**Prompt:** Please look for the string "Scope" below and report every line in which it occurs.

[Stored items from a collection]

=======

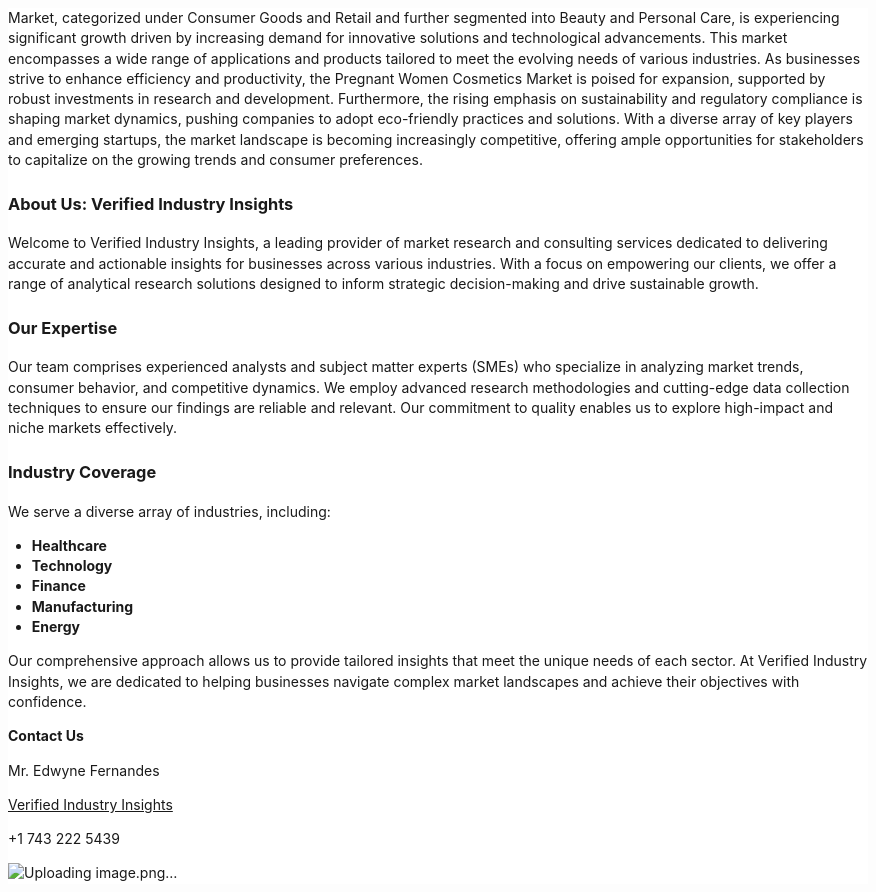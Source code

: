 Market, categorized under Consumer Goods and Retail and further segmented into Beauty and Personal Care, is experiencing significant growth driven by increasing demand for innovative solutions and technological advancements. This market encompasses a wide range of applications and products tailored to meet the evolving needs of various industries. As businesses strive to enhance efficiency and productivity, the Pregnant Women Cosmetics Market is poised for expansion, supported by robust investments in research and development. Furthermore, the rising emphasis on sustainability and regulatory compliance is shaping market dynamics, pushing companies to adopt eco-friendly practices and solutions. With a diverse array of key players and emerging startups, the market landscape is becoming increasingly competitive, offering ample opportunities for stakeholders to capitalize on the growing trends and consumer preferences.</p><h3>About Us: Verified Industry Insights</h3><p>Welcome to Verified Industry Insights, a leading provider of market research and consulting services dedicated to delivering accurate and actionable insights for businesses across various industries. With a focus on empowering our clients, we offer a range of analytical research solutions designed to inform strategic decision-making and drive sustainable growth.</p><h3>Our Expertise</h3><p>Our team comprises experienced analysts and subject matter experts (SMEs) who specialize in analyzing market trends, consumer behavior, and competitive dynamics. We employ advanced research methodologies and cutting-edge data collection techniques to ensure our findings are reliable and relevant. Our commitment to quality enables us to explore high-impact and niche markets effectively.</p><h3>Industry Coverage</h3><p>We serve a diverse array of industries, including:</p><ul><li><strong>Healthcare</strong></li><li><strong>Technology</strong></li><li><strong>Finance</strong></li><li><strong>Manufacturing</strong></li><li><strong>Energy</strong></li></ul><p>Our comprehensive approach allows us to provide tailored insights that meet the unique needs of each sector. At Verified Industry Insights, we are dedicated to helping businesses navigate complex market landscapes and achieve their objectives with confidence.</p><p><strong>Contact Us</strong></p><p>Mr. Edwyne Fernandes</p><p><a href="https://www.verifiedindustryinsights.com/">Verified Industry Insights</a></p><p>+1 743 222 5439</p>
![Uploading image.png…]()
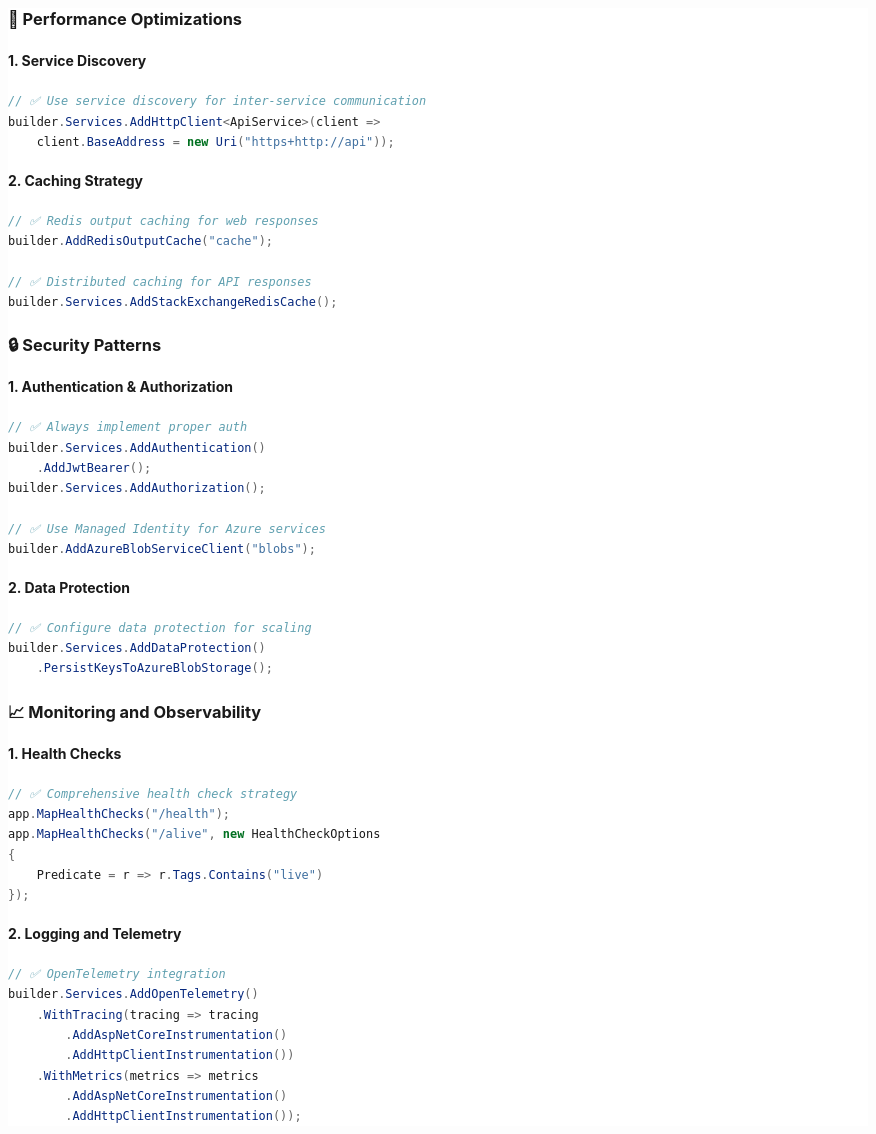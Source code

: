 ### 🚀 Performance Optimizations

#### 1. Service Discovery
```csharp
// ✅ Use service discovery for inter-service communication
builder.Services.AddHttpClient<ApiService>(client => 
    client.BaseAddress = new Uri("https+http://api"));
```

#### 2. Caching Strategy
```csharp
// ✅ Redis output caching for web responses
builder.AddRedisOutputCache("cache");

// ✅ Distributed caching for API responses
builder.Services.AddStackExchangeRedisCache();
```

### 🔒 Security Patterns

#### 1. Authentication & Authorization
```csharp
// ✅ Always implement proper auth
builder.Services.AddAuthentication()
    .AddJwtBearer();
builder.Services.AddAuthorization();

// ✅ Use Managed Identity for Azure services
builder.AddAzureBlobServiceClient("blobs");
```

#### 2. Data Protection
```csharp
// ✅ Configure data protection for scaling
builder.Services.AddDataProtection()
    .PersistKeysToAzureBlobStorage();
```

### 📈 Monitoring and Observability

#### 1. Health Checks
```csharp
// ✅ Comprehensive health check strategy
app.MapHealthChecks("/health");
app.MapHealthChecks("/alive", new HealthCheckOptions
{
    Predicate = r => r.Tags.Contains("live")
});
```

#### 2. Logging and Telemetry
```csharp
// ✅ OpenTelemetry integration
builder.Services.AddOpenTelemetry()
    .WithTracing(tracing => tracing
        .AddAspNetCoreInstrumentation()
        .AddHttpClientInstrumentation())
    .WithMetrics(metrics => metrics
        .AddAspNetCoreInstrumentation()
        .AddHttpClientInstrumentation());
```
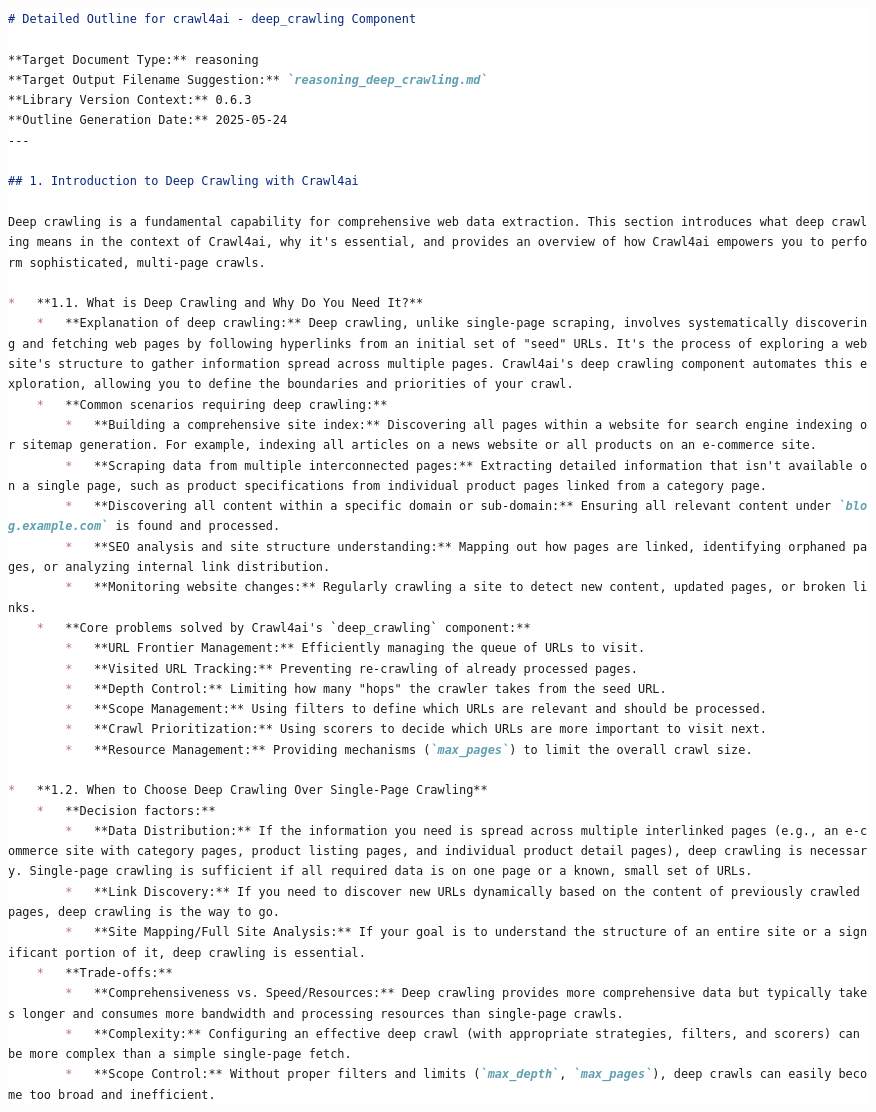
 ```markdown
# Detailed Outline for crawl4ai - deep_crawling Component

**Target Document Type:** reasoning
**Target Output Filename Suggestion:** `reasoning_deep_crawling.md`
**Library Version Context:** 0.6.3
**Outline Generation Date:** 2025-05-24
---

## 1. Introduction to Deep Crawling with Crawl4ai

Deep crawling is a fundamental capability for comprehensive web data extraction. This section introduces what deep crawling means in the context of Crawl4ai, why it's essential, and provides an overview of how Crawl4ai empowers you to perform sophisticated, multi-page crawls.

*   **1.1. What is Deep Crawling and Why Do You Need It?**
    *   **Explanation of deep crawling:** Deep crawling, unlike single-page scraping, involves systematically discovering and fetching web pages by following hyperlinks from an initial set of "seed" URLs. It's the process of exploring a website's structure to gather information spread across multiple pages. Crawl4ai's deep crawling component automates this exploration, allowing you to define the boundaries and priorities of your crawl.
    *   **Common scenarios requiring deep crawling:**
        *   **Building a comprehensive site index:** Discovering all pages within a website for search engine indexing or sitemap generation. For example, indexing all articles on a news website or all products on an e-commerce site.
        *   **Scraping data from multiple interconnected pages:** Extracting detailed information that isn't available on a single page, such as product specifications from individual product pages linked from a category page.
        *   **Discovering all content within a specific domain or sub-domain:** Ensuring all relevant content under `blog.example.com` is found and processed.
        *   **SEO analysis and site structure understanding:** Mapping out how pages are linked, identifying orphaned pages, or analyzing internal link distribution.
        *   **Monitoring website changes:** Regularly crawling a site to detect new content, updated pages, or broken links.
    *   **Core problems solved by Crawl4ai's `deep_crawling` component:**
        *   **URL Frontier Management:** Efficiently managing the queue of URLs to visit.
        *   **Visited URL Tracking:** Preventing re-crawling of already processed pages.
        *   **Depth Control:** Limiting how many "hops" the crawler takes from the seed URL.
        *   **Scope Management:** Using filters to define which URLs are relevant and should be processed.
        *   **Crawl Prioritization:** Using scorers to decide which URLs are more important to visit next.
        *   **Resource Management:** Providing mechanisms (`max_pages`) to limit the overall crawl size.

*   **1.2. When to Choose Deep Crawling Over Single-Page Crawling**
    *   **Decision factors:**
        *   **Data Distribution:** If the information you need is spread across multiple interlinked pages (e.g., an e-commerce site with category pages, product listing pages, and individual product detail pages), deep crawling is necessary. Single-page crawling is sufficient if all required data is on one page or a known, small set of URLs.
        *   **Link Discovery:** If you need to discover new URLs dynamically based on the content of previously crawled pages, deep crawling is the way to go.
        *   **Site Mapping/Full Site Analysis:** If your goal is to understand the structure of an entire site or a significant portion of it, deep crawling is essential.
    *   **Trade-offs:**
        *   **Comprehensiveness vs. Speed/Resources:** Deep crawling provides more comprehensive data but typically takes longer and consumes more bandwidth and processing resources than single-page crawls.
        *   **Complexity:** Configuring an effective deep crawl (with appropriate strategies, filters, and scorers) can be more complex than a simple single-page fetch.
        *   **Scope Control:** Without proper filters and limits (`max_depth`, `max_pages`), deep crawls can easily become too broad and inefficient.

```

=======

**Solution to the exercise:**
        *   **Scope Management:** Using filters to define which URLs are relevant and should be processed.
        *   **Scope Control:** Without proper filters and limits (`max_depth`, `max_pages`), deep crawls can easily become too broad and inefficient.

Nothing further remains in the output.